How does YOLOv8 reduce false recognition? How does it reduce false recognition of similar objects

Hello everyone, I’d like to ask a question and hope to receive your help. Thank you all in advance. When recognizing the scissors gesture, I had 50,000 samples and obtained a dataset of 150,000 samples by rotating ±90°. I first trained this dataset of 150,000 (with no background images and completely correct annotations) for 100 rounds. After the training is completed, the model will misrecognize other gestures. For example, it will misrecognize the ok gesture, palm gesture, fist gesture, and gesture with only two or three fingers extended.
My first solution is:
Based on the last.pt model trained in these 100 rounds, after adding 10k misidentified images as background images to the dataset, the misrecognition was significantly reduced. However, the model still misrecognizes some images that look like scissors gestures. Moreover, at long distances, as long as there are gestures, regardless of whether they are scissors gestures or not, it will recognize them. At first, I intended to add the misrecognition of these long-distance targets as background images. However, I considered that as the amount of background image data added increased, the positive recognition effect would deteriorate (because I had tried before that when more than 20,000 images were added, the positive recognition was very poor).
Later, I tried to change my thinking, so there was the second way
My second solution is:
I marked all the misidentified gestures and labeled them as “other”. Among them, the scissors gestures are also divided more meticulously. The label of the scissors gesture on the back of the hand is “Reverse_scissor”, and the label of the gesture on the front of the palm is “Forward_scissor”. The sample quantities of them are respectively: other: 90,000 pieces, Forward_scissor: 60,000 copies, Reverse_scissor: 50,000 copies. However, after 100 rounds of training and using the model for reasoning, I found that the model was a little overfitted to “other”. Because I found that sometimes when I raised the scissors gesture, it was also recognized as the “other” category. I suspect it’s due to the sample size. I have now reduced the sample size to around 50,000 and started training for 200 rounds. I’m very worried that the effect of this training will also be very poor. So I sincerely hope to receive your suggestions.
I also checked the official documentation of ultralytics and the issues of ultralytics. The links are as follows: box, cls, and dfl loss gain · Issue #10375 · ultralytics/ultralytics · GitHub, inside documentation about in parameter CLS and box, whether I can set the CLS makes the model more attention classification? Issue the 如何设置多目标检测类别损失权重解决数据集分布不均衡的问题 · Issue #15615 · ultralytics/ultralytics · GitHub mentioned can set parameters in the YAML, but I don’t know how to set up. I’m extremely eager to know how to reduce the misrecognition of other gestures now. I’ve been troubled by this for several days. If any friends see this post, please kindly help me. Thank you very much!
The following is the configuration during my training and the configuration of my dataset
Training configuration
from ultralytics import YOLO
import time

if name == ‘main’:
model = YOLO(“yolov8n.pt”)
model.train(
data=r"E:\Project_Gesture\model_script\scissors.yaml",
imgsz=640,
device=0,
Lr0 = 0.01,
epochs=200,
batch=64,
close_mosaic=10,
name=“3clss_sciss_yolo8n”,
Fliplr = 0.5,
Flipud = 0.5,
degrees=15,

mosaic=0.5

mixup=0.3

plots=True,
Scale = 0.5,
)

Configuration of the yaml file of the dataset:
train: [E:\All_Data\Gesture_Data\train.txt]
val: [E:\All_Data\Gesture_Data\val.txt]

cls class_weights class_weights: [0.67, 1.0, 1.2]

nc: 3

names: [‘Forward_scissor’, ‘Reverse_scissor’,‘other’]

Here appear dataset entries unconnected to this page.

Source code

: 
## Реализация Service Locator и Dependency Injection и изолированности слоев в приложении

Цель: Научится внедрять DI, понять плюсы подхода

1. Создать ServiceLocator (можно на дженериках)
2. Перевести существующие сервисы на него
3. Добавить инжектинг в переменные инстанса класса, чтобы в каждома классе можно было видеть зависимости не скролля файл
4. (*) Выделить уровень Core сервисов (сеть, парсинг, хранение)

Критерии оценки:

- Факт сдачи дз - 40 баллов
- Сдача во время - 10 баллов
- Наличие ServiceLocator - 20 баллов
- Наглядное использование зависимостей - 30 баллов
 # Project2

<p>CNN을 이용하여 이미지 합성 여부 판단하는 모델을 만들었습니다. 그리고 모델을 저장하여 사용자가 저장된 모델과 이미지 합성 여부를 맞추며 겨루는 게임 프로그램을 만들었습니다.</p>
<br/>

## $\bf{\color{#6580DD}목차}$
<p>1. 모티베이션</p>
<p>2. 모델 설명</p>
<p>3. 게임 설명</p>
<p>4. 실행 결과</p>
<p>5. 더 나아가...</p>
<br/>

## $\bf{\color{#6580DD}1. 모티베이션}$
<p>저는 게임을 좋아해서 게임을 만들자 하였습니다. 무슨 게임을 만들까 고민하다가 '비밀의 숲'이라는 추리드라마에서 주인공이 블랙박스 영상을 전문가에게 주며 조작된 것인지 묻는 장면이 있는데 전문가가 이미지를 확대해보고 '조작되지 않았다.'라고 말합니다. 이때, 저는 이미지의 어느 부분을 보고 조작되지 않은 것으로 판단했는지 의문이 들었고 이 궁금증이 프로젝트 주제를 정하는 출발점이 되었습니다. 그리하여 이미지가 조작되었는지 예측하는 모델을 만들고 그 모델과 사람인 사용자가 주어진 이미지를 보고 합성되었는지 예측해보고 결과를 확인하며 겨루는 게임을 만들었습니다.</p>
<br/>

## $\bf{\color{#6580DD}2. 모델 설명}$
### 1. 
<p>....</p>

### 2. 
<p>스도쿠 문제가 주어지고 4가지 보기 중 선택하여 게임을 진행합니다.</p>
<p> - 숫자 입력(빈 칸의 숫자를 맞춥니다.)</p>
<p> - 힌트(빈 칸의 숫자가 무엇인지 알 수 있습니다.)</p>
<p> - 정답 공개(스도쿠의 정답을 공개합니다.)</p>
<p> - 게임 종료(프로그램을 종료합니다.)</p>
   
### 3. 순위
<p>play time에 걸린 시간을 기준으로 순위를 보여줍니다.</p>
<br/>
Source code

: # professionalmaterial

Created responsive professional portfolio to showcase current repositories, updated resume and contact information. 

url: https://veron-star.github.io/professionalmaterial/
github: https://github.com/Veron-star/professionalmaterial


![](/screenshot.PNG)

Hello! Thanks for the detailed post. It’s great to see the systematic approach you’re taking to solve this problem.

Your second method of creating an explicit other class for negative samples is a very effective strategy for reducing false positives. The issue of overfitting to the other class can often be traced back to class imbalance, so your decision to balance the number of samples across all classes is an excellent step.

To further improve your results, you might consider adjusting your data augmentation. The mosaic augmentation, which is enabled by default (mosaic=1.0), is highly effective for teaching the model about different object scales and contexts. This could be particularly helpful for the issues you’re seeing with long-distance detections. You can find more details on this and other augmentations in our Data Augmentation guide.

You also asked about emphasizing classification. You’re on the right track. You can adjust the weight of the classification loss by modifying the cls hyperparameter in your training command. Increasing its value (the default is 0.5) encourages the model to prioritize correct classification over bounding box precision.

Here’s a quick example of how you might adjust your training call:

from ultralytics import YOLO

if __name__ == '__main__':
    model = YOLO("yolov8n.pt")
    model.train(
        data=r"E:\Project_Gesture\model_script\scissors.yaml",
        epochs=200,
        batch=64,
        imgsz=640,
        close_mosaic=10,  # Good practice to disable mosaic late in training
        mosaic=1.0,       # Ensure mosaic is enabled for most of the training
        cls=0.75,         # Increase classification loss weight (default is 0.5)
        # ... other args
    )

You can find a full list of these training arguments and their descriptions in our Model Training documentation.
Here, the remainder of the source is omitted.